Task goal: Among the entries below, find each line holding "account" and return it.

Information shown:
============================================================
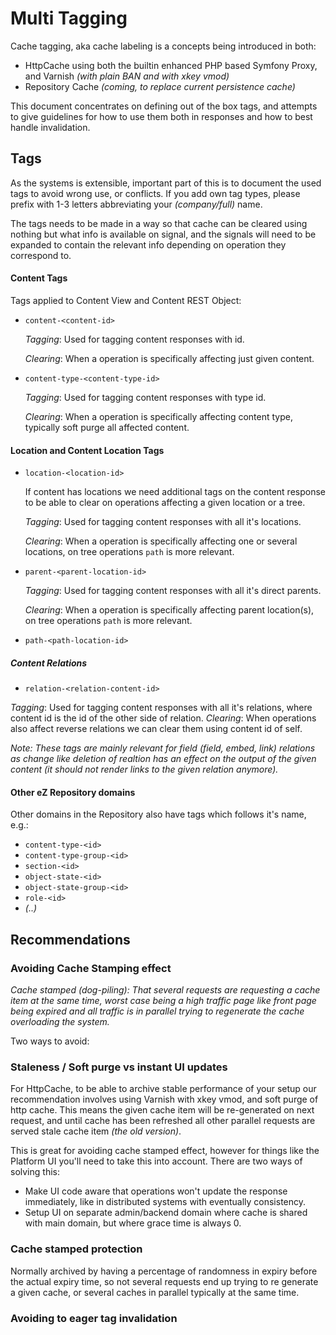 # Multi Tagging


Cache tagging, aka cache labeling is a concepts being introduced in both:
- HttpCache using both the builtin enhanced PHP based Symfony Proxy, and Varnish *(with plain BAN and with xkey vmod)*
- Repository Cache *(coming, to replace current persistence cache)*

This document concentrates on defining out of the box tags, and attempts to give guidelines for how to
use them both in responses and how to best handle invalidation.

## Tags

As the systems is extensible, important part of this is to document the used tags to avoid wrong use, or conflicts.
If you add own tag types, please prefix with 1-3 letters abbreviating your *(company/full)* name.

The tags needs to be made in a way so that cache can be cleared using nothing but what info is available on signal,
and the signals will need to be expanded to contain the relevant info depending on operation they correspond to.

#### Content Tags


Tags applied to Content View and Content REST Object:

- `content-<content-id>`

    *Tagging*: Used for tagging content responses with id.
    
    *Clearing*: When a operation is specifically affecting just given content.

- `content-type-<content-type-id>`

    *Tagging*: Used for tagging content responses with type id.
    
    *Clearing*: When a operation is specifically affecting content type, typically soft purge all affected content.

#### Location and Content Location Tags


- `location-<location-id>`

    If content has locations we need additional tags on the content response to be able to clear on operations affecting a
    given location or a tree.
    
    *Tagging*: Used for tagging content responses with all it's locations.
    
    *Clearing*: When a operation is specifically affecting one or several locations, on tree operations `path` is more relevant.


- `parent-<parent-location-id>`

    *Tagging*: Used for tagging content responses with all it's direct parents.
    
    *Clearing*: When a operation is specifically affecting parent location(s), on tree operations `path` is more relevant.

- `path-<path-location-id>`

##### Content Relations



- `relation-<relation-content-id>`

*Tagging*: Used for tagging content responses with all it's relations, where content id is the id of the other side of relation.
*Clearing*: When operations also affect reverse relations we can clear them using content id of self.

_Note: These tags are mainly relevant for field (field, embed, link) relations as change like deletion of realtion has an
effect on the output of the given content (it should not render links to the given relation anymore)._



#### Other eZ Repository domains

Other domains in the Repository also have tags which follows it's name, e.g.:
- `content-type-<id>`
- `content-type-group-<id>`
- `section-<id>`
- `object-state-<id>`
- `object-state-group-<id>`
- `role-<id>`
- _(..)_


## Recommendations



### Avoiding Cache Stamping effect

_Cache stamped (dog-piling): That several requests are requesting a cache item at the same time, worst case being a high
traffic page like front page being expired and all traffic is in parallel trying to regenerate the cache overloading the
system._

Two ways to avoid:


### Staleness / Soft purge vs instant UI updates

For HttpCache, to be able to archive stable performance of your setup our recommendation involves using Varnish with
xkey vmod, and soft purge of http cache. This means the given cache item will be re-generated on next request, and until
cache has been refreshed all other parallel requests are served stale cache item *(the old version)*.

This is great for avoiding cache stamped effect, however for things like the Platform UI you'll need to take this into
account. There are two ways of solving this:
- Make UI code aware that operations won't update the response immediately, like in distributed systems with eventually consistency.
- Setup UI on separate admin/backend domain where cache is shared with main domain, but where grace time is always 0.

### Cache stamped protection

Normally archived by having a percentage of randomness in expiry before the actual expiry time, so not several requests
end up trying to re generate a given cache, or several caches in parallel typically at the same time.

### Avoiding to eager tag invalidation



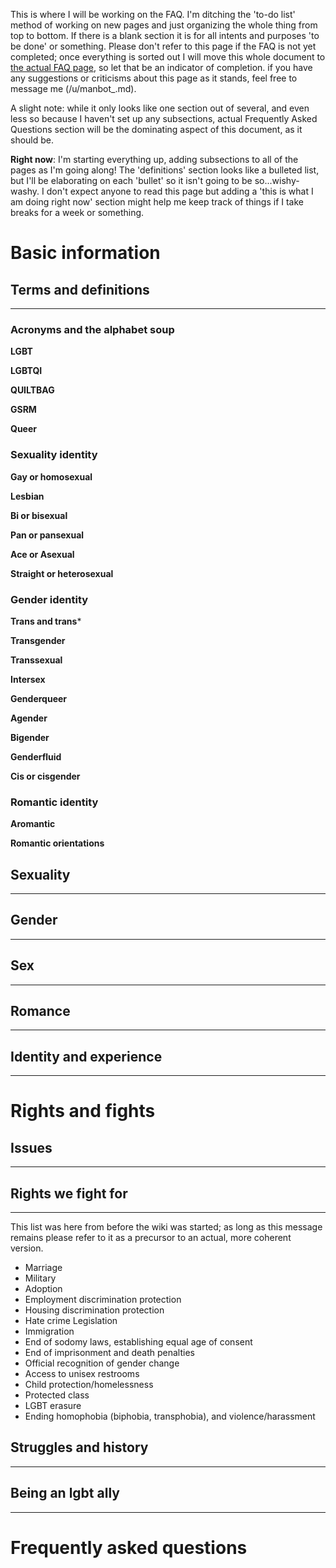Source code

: This is where I will be working on the FAQ. I'm ditching the 'to-do list' method of working on new pages and just organizing the whole thing from top to bottom. If there is a blank section it is for all intents and purposes 'to be done' or something. Please don't refer to this page if the FAQ is not yet completed; once everything is sorted out I will move this whole document to [the actual FAQ page](https://github.com/MissTeapot/LGBT-Wikis/blob/main/github_wiki/lgbt/faq), so let that be an indicator of completion. if you have any suggestions or criticisms about this page as it stands, feel free to message me (/u/manbot_.md).
  
A slight note: while it only looks like one section out of several, and even less so because I haven't set up any subsections, actual Frequently Asked Questions section will be the dominating aspect of this document, as it should be.

**Right now**: I'm starting everything up, adding subsections to all of the pages as I'm going along! The 'definitions' section looks like a bulleted list, but I'll be elaborating on each 'bullet' so it isn't going to be so...wishy-washy. I don't expect anyone to read this page but adding a 'this is what I am doing right now' section might help me keep track of things if I take breaks for a week or something.

Basic information
====

## Terms and definitions
----

### Acronyms and the alphabet soup

**LGBT**

**LGBTQI**

**QUILTBAG**

**GSRM**

**Queer**

### Sexuality identity

**Gay or homosexual**

**Lesbian**

**Bi or bisexual**

**Pan or pansexual**

**Ace or Asexual**

**Straight or heterosexual**

### Gender identity

**Trans and trans***

**Transgender**

**Transsexual**

**Intersex**

**Genderqueer**

**Agender**

**Bigender**

**Genderfluid**

**Cis or cisgender**

### Romantic identity

**Aromantic**

**Romantic orientations**

## Sexuality
----

## Gender
----

## Sex
----

## Romance
----

## Identity and experience
----

Rights and fights
====

## Issues
----

## Rights we fight for
----

This list was here from before the wiki was started; as long as this message remains please refer to it as a precursor to an actual, more coherent version.

*   Marriage
*   Military
*   Adoption
*   Employment discrimination protection
*   Housing discrimination protection
*   Hate crime Legislation
*   Immigration
*   End of sodomy laws, establishing equal age of consent
*   End of imprisonment and death penalties
*   Official recognition of gender change
*   Access to unisex restrooms
*   Child protection/homelessness
*   Protected class
*   LGBT erasure
*   Ending homophobia (biphobia, transphobia), and violence/harassment

## Struggles and history
----

## Being an lgbt ally
----

Frequently asked questions
====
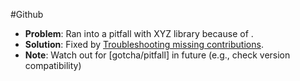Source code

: #Github
- **Problem**: Ran into a pitfall with XYZ library because of .
- **Solution**: Fixed by [Troubleshooting missing contributions](https://docs.github.com/en/account-and-profile/how-tos/setting-up-and-managing-your-github-profile/managing-contribution-settings-on-your-profile/troubleshooting-missing-contributions).
- **Note**: Watch out for [gotcha/pitfall] in future (e.g., check version compatibility)
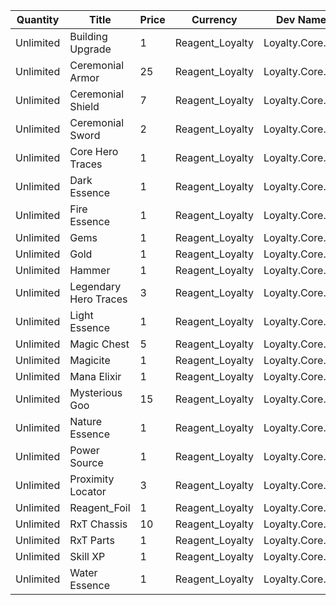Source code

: | Quantity | Title | Price | Currency |  Dev Name |
| -------- | ----- | ----- | -------- |  -------- |
| Unlimited | Building Upgrade | 1 | Reagent_Loyalty | Loyalty.Core.21 |
| Unlimited | Ceremonial Armor | 25 | Reagent_Loyalty | Loyalty.Core.15 |
| Unlimited | Ceremonial Shield | 7 | Reagent_Loyalty | Loyalty.Core.16 |
| Unlimited | Ceremonial Sword | 2 | Reagent_Loyalty | Loyalty.Core.17 |
| Unlimited | Core Hero Traces | 1 | Reagent_Loyalty | Loyalty.Core.13 |
| Unlimited | Dark Essence | 1 | Reagent_Loyalty | Loyalty.Core.01 |
| Unlimited | Fire Essence | 1 | Reagent_Loyalty | Loyalty.Core.02 |
| Unlimited | Gems | 1 | Reagent_Loyalty | Loyalty.Core.08 |
| Unlimited | Gold | 1 | Reagent_Loyalty | Loyalty.Core.22 |
| Unlimited | Hammer | 1 | Reagent_Loyalty | Loyalty.Core.07 |
| Unlimited | Legendary Hero Traces | 3 | Reagent_Loyalty | Loyalty.Core.14 |
| Unlimited | Light Essence | 1 | Reagent_Loyalty | Loyalty.Core.03 |
| Unlimited | Magic Chest | 5 | Reagent_Loyalty | Loyalty.Core.11 |
| Unlimited | Magicite | 1 | Reagent_Loyalty | Loyalty.Core.09 |
| Unlimited | Mana Elixir | 1 | Reagent_Loyalty | Loyalty.Core.10 |
| Unlimited | Mysterious Goo | 15 | Reagent_Loyalty | Loyalty.Core.18 |
| Unlimited | Nature Essence | 1 | Reagent_Loyalty | Loyalty.Core.04 |
| Unlimited | Power Source | 1 | Reagent_Loyalty | Loyalty.Core.06 |
| Unlimited | Proximity Locator | 3 | Reagent_Loyalty | Loyalty.Core.12 |
| Unlimited | Reagent_Foil | 1 | Reagent_Loyalty | Loyalty.Core.24 |
| Unlimited | RxT Chassis | 10 | Reagent_Loyalty | Loyalty.Core.19 |
| Unlimited | RxT Parts | 1 | Reagent_Loyalty | Loyalty.Core.20 |
| Unlimited | Skill XP | 1 | Reagent_Loyalty | Loyalty.Core.23 |
| Unlimited | Water Essence | 1 | Reagent_Loyalty | Loyalty.Core.05 |
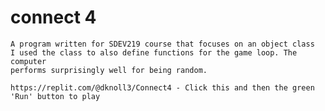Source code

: # connect 4
	A program written for SDEV219 course that focuses on an object class 
	I used the class to also define functions for the game loop. The computer
	performs surprisingly well for being random.
	
	https://replit.com/@dknoll3/Connect4 - Click this and then the green 'Run' button to play
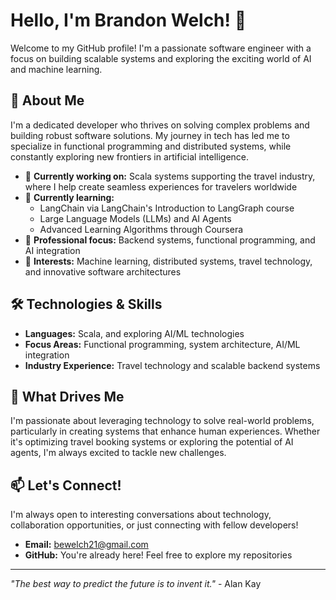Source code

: # Hello, I'm Brandon Welch! 👋

Welcome to my GitHub profile! I'm a passionate software engineer with a focus on building scalable systems and exploring the exciting world of AI and machine learning.

## 🚀 About Me

I'm a dedicated developer who thrives on solving complex problems and building robust software solutions. My journey in tech has led me to specialize in functional programming and distributed systems, while constantly exploring new frontiers in artificial intelligence.

- 🔭 **Currently working on:** Scala systems supporting the travel industry, where I help create seamless experiences for travelers worldwide
- 🌱 **Currently learning:** 
  - LangChain via LangChain's Introduction to LangGraph course
  - Large Language Models (LLMs) and AI Agents
  - Advanced Learning Algorithms through Coursera
- 💼 **Professional focus:** Backend systems, functional programming, and AI integration
- 🎯 **Interests:** Machine learning, distributed systems, travel technology, and innovative software architectures

## 🛠️ Technologies & Skills

- **Languages:** Scala, and exploring AI/ML technologies
- **Focus Areas:** Functional programming, system architecture, AI/ML integration
- **Industry Experience:** Travel technology and scalable backend systems

## 🌟 What Drives Me

I'm passionate about leveraging technology to solve real-world problems, particularly in creating systems that enhance human experiences. Whether it's optimizing travel booking systems or exploring the potential of AI agents, I'm always excited to tackle new challenges.

## 📫 Let's Connect!

I'm always open to interesting conversations about technology, collaboration opportunities, or just connecting with fellow developers!

- **Email:** bewelch21@gmail.com
- **GitHub:** You're already here! Feel free to explore my repositories

---

*"The best way to predict the future is to invent it."* - Alan Kay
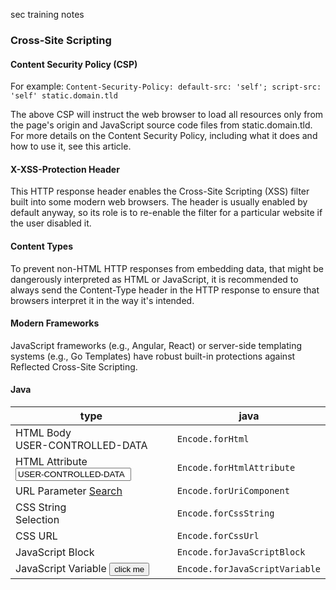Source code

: sec training notes

### Cross-Site Scripting

#### Content Security Policy (CSP)
For example:
`Content-Security-Policy: default-src: 'self'; script-src: 'self' static.domain.tld`

The above CSP will instruct the web browser to load all resources only from the page's origin and JavaScript source code files from static.domain.tld. For more details on the Content Security Policy, including what it does and how to use it, see this article.


#### X-XSS-Protection Header
This HTTP response header enables the Cross-Site Scripting (XSS) filter built into some modern web browsers. The header is usually enabled by default anyway, so its role is to re-enable the filter for a particular website if the user disabled it.

#### Content Types
To prevent non-HTML HTTP responses from embedding data, that might be dangerously interpreted as HTML or JavaScript, it is recommended to always send the Content-Type header in the HTTP response to ensure that browsers interpret it in the way it's intended.

#### Modern Frameworks
JavaScript frameworks (e.g., Angular, React) or server-side templating systems (e.g., Go Templates) have robust built-in protections against Reflected Cross-Site Scripting.

#### Java

|type| java |
|---|---|
|HTML Body	<div>USER-CONTROLLED-DATA</div>	| `Encode.forHtml` |
|HTML Attribute	<input type="text" value="USER-CONTROLLED-DATA">	|`Encode.forHtmlAttribute`|
|URL Parameter	<a href="/search?value=USER-CONTROLLED-DATA">Search</a>	|`Encode.forUriComponent`|
|CSS String	<div style="width: USER-CONTROLLED-DATA;">Selection</div>|	`Encode.forCssString`|
|CSS URL	<div style="background: USER-CONTROLLED-DATA ">	|`Encode.forCssUrl`|
|JavaScript Block	<script>alert("USER-CONTROLLED-DATA")</script>|	`Encode.forJavaScriptBlock`|
|JavaScript Variable	<button onclick="alert('USER-CONTROLLED-DATA');">click me</button>	|`Encode.forJavaScriptVariable`|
============================================================
Solution to the problem:
account. There are two ways of solving this:
- **Solution**: Fixed by [Troubleshooting missing contributions](https://docs.github.com/en/account-and-profile/how-tos/setting-up-and-managing-your-github-profile/managing-contribution-settings-on-your-profile/troubleshooting-missing-contributions).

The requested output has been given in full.